• [Task description]: Leaving out all pictures, reproduce the entries below exactly, from the first line through the line that contains "core radius $R_0$".

BEGIN Exercise input

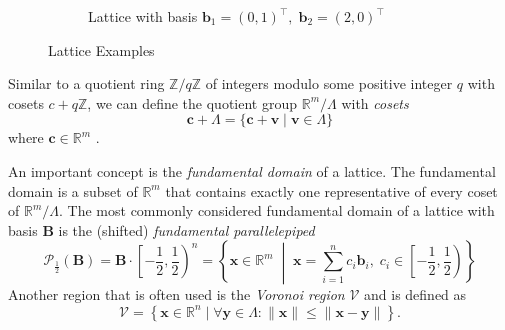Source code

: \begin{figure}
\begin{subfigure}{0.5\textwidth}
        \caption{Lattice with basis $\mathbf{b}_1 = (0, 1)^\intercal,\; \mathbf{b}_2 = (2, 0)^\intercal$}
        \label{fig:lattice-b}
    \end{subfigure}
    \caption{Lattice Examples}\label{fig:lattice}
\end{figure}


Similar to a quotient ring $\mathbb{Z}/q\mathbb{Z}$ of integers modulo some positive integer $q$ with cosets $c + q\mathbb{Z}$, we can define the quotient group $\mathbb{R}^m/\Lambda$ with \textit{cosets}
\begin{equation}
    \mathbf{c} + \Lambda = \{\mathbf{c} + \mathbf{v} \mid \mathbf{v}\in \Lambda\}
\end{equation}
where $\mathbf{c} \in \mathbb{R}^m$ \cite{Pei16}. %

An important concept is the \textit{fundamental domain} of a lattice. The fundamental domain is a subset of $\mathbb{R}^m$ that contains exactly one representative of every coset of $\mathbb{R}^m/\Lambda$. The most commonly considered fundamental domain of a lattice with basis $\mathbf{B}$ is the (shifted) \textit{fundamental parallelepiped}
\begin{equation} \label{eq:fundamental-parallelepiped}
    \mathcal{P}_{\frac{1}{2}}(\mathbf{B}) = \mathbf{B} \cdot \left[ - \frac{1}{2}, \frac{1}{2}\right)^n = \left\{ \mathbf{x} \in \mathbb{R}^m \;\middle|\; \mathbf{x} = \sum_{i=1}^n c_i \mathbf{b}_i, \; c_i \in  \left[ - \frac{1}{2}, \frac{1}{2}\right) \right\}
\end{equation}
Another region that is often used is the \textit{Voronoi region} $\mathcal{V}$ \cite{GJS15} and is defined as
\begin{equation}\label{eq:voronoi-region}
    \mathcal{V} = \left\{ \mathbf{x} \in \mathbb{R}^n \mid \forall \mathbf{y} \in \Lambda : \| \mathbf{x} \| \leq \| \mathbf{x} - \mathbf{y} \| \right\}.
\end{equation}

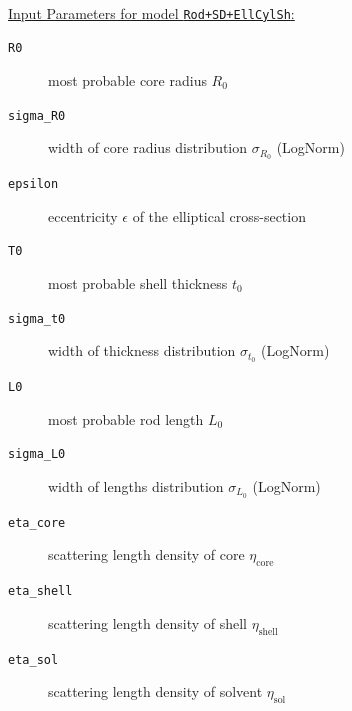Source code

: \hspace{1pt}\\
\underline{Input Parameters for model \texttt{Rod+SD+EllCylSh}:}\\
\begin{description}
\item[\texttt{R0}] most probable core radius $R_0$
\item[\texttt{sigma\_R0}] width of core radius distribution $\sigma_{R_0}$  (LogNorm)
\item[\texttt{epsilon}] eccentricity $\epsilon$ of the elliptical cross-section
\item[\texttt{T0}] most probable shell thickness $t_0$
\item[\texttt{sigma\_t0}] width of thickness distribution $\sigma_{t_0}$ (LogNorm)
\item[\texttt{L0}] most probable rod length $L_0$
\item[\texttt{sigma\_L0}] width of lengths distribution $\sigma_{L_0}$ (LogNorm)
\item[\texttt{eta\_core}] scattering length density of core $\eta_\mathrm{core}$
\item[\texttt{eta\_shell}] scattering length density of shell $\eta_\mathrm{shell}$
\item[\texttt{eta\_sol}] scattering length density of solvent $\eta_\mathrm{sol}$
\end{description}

END Exercise input

• [Solution to the exercise]:
Source code

: \begin{figure}
\begin{subfigure}{0.5\textwidth}
        \caption{Lattice with basis $\mathbf{b}_1 = (0, 1)^\intercal,\; \mathbf{b}_2 = (2, 0)^\intercal$}
        \label{fig:lattice-b}
    \end{subfigure}
    \caption{Lattice Examples}\label{fig:lattice}
\end{figure}


Similar to a quotient ring $\mathbb{Z}/q\mathbb{Z}$ of integers modulo some positive integer $q$ with cosets $c + q\mathbb{Z}$, we can define the quotient group $\mathbb{R}^m/\Lambda$ with \textit{cosets}
\begin{equation}
    \mathbf{c} + \Lambda = \{\mathbf{c} + \mathbf{v} \mid \mathbf{v}\in \Lambda\}
\end{equation}
where $\mathbf{c} \in \mathbb{R}^m$ \cite{Pei16}. %

An important concept is the \textit{fundamental domain} of a lattice. The fundamental domain is a subset of $\mathbb{R}^m$ that contains exactly one representative of every coset of $\mathbb{R}^m/\Lambda$. The most commonly considered fundamental domain of a lattice with basis $\mathbf{B}$ is the (shifted) \textit{fundamental parallelepiped}
\begin{equation} \label{eq:fundamental-parallelepiped}
    \mathcal{P}_{\frac{1}{2}}(\mathbf{B}) = \mathbf{B} \cdot \left[ - \frac{1}{2}, \frac{1}{2}\right)^n = \left\{ \mathbf{x} \in \mathbb{R}^m \;\middle|\; \mathbf{x} = \sum_{i=1}^n c_i \mathbf{b}_i, \; c_i \in  \left[ - \frac{1}{2}, \frac{1}{2}\right) \right\}
\end{equation}
Another region that is often used is the \textit{Voronoi region} $\mathcal{V}$ \cite{GJS15} and is defined as
\begin{equation}\label{eq:voronoi-region}
    \mathcal{V} = \left\{ \mathbf{x} \in \mathbb{R}^n \mid \forall \mathbf{y} \in \Lambda : \| \mathbf{x} \| \leq \| \mathbf{x} - \mathbf{y} \| \right\}.
\end{equation}

Source code

: \hspace{1pt}\\
\underline{Input Parameters for model \texttt{Rod+SD+EllCylSh}:}\\
\begin{description}
\item[\texttt{R0}] most probable core radius $R_0$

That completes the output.